L’auspicio del vice-ministro è “prevedere un sistema di sostegno al settore, anche per far fronte alle sfide della decarbonizzazione e della riconversione”. In questo senso Valentini ricorda il fondo da 8,7 miliardi di euro per il periodo 2022-2030, con i Dpcm del 6 aprile e del 4 agosto 2022 che hanno individuato le misure e la ripartizione delle risorse. Dunque, conclude, “le risorse per una valida strategia organica, composta da interventi coordinati di politica industriale a sostegno della trasformazione tecnologica ed eco sostenibile della catena produttiva dell’automotive nonché della domanda di veicoli non inquinanti, le abbiamo”.

Ma più che di risorse, secondo Unrae, il mercato automotive italiano soffrirebbe di “una non chiara e non coordinata strategia verso la transizione sostenibile da parte delle istituzioni centrali e locali”. Il presidente dell’associazione, Michele Crisci, ha di conseguenza inviato una lettera alla presidente del Consiglio Giorgia Meloni, in cui si chiede non solo di “mantenere e potenziare gli incentivi all’acquisto di autovetture per il rinnovo del parco circolante almeno fino al 2026 per privati e aziende”, ma soprattutto di “elaborare una politica infrastrutturale per la ricarca eletterica e il rifornimento a idrogeno, di rivedere l’impianto fiscale del settore modulando detraibilità Iva e deducibilità dei costi in base alle emissioni di CO2 per le auto aziendali, di pianificare rapidamente una riconversione industriale della filiera e di prevedere ulteriori interventi a sostegno del trasporto merci e collettivo di persone”.

Nella lettera a Meloni, presentata mercoledì in conferenza stampa, Crisci chiede inoltre di fornire “direzioni chiare al mercato sull’accoglimento delle nuove tecnologie”, perché la conseguenza “sono i dati che mostrano l’Italia unico Paese europeo che retrocede nelle vendite di auto”.

In base ai dati Unrae, infatti, se nel 2022 il mercato dell’auto italiano segnerà con 1,3 milioni di vetture il minimo storico degli ultimi 44 anni, il 2023 con un rialzo delle vendite previsto a 1,4 milioni sarà ancora vicino al minimo.
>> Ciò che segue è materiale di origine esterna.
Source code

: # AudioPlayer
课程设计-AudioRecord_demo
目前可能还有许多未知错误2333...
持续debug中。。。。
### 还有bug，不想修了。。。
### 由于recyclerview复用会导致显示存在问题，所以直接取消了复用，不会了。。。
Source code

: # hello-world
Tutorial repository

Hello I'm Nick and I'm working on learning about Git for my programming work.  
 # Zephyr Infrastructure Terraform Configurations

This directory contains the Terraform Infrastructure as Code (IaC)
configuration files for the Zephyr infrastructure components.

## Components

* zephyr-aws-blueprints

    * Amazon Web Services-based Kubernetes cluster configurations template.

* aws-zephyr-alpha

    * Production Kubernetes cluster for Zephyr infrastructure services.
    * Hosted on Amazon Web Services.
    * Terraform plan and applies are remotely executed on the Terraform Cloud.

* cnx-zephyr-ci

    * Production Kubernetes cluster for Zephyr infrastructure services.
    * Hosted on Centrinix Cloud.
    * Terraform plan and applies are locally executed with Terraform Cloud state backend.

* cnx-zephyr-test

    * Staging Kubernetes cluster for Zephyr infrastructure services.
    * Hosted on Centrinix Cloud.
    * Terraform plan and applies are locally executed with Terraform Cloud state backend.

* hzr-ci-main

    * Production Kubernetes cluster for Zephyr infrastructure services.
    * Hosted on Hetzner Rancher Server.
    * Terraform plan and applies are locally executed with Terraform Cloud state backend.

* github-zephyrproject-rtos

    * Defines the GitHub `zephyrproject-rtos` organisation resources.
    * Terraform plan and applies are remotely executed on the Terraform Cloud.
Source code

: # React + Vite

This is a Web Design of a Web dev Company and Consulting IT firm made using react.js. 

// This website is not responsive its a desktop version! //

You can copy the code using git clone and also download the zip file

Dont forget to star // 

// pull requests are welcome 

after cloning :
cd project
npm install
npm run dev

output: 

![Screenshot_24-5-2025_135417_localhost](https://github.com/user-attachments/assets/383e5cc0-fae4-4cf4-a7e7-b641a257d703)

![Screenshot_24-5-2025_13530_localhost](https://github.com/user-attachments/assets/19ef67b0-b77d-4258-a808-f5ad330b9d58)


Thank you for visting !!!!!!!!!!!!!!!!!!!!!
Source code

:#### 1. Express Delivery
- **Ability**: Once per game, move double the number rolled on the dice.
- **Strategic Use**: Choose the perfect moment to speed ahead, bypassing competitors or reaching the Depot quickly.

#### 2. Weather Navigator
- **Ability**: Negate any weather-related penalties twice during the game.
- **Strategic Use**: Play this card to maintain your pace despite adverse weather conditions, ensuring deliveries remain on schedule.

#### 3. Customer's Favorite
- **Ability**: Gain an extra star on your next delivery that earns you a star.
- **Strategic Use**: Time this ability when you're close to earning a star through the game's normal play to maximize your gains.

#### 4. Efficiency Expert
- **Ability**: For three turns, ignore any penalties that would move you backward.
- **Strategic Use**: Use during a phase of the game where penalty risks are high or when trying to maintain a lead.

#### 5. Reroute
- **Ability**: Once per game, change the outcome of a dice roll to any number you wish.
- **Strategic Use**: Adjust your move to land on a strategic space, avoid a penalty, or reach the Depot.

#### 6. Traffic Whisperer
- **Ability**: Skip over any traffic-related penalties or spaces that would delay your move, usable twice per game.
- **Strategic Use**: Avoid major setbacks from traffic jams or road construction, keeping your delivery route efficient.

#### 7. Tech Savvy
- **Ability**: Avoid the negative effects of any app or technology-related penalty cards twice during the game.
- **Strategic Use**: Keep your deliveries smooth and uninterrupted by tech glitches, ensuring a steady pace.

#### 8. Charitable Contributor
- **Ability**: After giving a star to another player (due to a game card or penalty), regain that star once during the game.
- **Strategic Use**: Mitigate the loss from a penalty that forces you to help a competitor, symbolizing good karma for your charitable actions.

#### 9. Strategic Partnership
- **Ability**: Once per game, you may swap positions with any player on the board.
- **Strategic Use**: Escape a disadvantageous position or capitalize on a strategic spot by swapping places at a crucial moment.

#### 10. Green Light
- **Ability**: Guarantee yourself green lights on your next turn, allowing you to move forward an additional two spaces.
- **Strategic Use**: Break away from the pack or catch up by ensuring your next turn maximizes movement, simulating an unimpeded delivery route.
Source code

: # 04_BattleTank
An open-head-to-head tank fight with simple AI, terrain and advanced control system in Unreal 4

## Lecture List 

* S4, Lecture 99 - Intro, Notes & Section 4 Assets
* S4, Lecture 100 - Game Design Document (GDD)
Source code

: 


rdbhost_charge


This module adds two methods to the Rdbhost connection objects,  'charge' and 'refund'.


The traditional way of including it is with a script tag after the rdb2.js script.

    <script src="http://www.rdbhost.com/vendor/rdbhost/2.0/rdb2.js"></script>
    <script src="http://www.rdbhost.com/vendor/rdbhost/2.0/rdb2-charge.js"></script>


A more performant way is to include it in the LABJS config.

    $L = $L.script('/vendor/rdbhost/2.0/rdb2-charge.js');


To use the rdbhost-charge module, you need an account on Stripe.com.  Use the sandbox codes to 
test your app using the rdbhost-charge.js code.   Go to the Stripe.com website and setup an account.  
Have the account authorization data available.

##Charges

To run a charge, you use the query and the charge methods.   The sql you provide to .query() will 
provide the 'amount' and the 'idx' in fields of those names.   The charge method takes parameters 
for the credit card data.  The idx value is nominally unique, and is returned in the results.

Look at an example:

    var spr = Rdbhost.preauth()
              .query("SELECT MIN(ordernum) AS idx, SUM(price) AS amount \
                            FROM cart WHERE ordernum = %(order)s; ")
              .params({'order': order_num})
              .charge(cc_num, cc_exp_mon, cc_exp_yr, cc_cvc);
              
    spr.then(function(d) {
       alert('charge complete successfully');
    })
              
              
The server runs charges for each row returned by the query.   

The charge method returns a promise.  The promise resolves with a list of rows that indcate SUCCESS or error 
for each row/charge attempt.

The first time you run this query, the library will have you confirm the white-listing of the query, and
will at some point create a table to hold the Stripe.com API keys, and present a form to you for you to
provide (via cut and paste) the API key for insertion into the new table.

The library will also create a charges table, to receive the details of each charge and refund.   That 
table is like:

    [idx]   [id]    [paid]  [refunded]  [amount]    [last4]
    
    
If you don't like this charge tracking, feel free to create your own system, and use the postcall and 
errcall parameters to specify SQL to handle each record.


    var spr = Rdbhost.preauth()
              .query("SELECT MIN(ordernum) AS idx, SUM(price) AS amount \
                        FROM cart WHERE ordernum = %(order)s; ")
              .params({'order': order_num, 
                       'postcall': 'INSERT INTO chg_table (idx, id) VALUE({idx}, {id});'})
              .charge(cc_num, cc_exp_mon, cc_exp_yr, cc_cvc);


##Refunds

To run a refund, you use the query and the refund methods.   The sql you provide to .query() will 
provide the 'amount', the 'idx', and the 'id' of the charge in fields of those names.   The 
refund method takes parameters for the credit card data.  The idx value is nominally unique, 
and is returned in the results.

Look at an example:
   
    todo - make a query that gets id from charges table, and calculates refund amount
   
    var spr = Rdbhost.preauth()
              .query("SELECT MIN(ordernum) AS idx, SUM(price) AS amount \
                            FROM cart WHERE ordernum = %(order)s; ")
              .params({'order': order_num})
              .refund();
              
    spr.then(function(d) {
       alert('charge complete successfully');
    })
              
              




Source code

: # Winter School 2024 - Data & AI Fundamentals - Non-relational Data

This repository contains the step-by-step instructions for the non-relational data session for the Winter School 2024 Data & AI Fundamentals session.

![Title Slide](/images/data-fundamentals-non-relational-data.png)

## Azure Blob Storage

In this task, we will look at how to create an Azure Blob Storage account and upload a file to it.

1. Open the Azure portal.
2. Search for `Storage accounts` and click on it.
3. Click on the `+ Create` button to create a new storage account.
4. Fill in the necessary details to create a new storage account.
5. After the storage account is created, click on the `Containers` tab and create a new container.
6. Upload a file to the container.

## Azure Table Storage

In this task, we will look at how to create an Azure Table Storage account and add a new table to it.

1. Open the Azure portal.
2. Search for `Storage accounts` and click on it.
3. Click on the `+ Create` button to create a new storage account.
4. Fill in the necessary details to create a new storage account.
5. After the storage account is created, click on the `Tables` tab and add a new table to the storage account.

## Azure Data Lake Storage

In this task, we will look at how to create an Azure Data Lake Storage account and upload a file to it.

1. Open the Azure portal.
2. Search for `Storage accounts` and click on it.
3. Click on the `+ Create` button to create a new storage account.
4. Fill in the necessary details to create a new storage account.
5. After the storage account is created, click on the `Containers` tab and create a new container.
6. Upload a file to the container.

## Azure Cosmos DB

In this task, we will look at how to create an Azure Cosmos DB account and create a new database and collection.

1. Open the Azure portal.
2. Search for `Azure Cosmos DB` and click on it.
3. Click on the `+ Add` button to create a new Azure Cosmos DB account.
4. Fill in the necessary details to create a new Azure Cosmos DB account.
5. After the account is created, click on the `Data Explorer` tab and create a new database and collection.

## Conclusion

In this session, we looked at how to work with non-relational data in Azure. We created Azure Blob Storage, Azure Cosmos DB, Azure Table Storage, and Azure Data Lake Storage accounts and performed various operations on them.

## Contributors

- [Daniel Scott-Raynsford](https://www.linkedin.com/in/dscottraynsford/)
Negli ultimi tre anni, si sono perse 1.612.000 auto rispetto al 2019, con conseguenti minori introiti Iva per lo Stato di 7,85 mld €.

Stando ai dati dell’associazione, nei primi 11 mesi 2022 l’Italia è all’ultimo posto tra i 5 maggiori mercati europei nella diffusione di auto elettriche e ibride plug-in con una quota dell’8,8%, lontana da quelle di Germania (38,2%), Regno Unito (21,4%) e Francia (21,2%) e superata dalla Spagna (9,5%). In compenso è al primo posto per le ibride Hev con una quota del 34% (prevista peraltro in crescita al 36,6% nel 2023).

Non solo, rincara Unrae: in Italia il parco circolante ha una età media di 12,2 anni (contro 8,7 anni in UK, 10,1 in Germania e 11 in Francia) e per il 25,4% del totale è ancora composto da vetture ante Euro 4 (quasi 1 milione): “Con un mercato a livelli così depressi per sostituire tutto il parco nazionale ci vorrebbero 30 anni”, avverte Unrae.